__BRIEF__: Repeat exactly the lines from the start of the entries below through the line containing "- To get a better". Omit the rest.
▶
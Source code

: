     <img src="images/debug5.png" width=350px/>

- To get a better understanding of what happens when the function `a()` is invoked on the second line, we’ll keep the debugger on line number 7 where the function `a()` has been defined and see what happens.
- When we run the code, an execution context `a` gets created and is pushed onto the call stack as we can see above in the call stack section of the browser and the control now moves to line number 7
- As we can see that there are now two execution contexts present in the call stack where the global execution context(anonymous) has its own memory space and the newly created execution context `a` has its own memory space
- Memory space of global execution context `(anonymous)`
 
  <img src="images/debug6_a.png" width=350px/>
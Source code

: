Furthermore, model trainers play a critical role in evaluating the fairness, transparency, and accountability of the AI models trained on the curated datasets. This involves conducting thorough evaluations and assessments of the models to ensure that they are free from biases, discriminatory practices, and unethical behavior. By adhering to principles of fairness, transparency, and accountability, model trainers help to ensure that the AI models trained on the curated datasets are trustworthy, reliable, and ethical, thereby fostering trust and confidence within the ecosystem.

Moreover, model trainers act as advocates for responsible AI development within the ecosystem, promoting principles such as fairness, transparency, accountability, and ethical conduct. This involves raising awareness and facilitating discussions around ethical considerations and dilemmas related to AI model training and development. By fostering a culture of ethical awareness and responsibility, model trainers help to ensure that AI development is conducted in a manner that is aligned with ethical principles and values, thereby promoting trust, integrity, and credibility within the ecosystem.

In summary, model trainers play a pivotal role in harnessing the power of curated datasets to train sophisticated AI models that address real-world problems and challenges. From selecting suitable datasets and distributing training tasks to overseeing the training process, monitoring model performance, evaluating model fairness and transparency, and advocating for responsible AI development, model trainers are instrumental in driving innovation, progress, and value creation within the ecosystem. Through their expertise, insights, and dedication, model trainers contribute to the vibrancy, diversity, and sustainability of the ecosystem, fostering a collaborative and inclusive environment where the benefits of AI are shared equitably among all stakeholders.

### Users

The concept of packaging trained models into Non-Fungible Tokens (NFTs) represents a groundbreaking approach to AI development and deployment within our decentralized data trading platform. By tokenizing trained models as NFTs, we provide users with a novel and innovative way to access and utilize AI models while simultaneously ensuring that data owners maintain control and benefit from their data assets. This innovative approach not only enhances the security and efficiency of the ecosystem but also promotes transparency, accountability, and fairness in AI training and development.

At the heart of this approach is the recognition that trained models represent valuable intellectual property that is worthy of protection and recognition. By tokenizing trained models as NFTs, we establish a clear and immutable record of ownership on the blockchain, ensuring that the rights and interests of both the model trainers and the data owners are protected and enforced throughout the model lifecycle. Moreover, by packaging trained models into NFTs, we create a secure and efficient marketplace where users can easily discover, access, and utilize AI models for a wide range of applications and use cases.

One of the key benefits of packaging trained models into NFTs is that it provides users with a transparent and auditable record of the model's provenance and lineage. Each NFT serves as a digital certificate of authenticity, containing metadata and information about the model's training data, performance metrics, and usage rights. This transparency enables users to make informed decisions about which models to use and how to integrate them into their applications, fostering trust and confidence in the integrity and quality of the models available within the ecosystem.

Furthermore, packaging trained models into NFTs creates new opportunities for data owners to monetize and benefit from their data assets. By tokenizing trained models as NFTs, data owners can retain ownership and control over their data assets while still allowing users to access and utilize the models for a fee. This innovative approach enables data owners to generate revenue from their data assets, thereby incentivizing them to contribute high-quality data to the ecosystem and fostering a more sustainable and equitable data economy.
◀
__TASK OUTPUT__:
Source code

:     <img src="images/debug5.png" width=350px/>

- To get a better understanding of what happens when the function `a()` is invoked on the second line, we’ll keep the debugger on line number 7 where the function `a()` has been defined and see what happens.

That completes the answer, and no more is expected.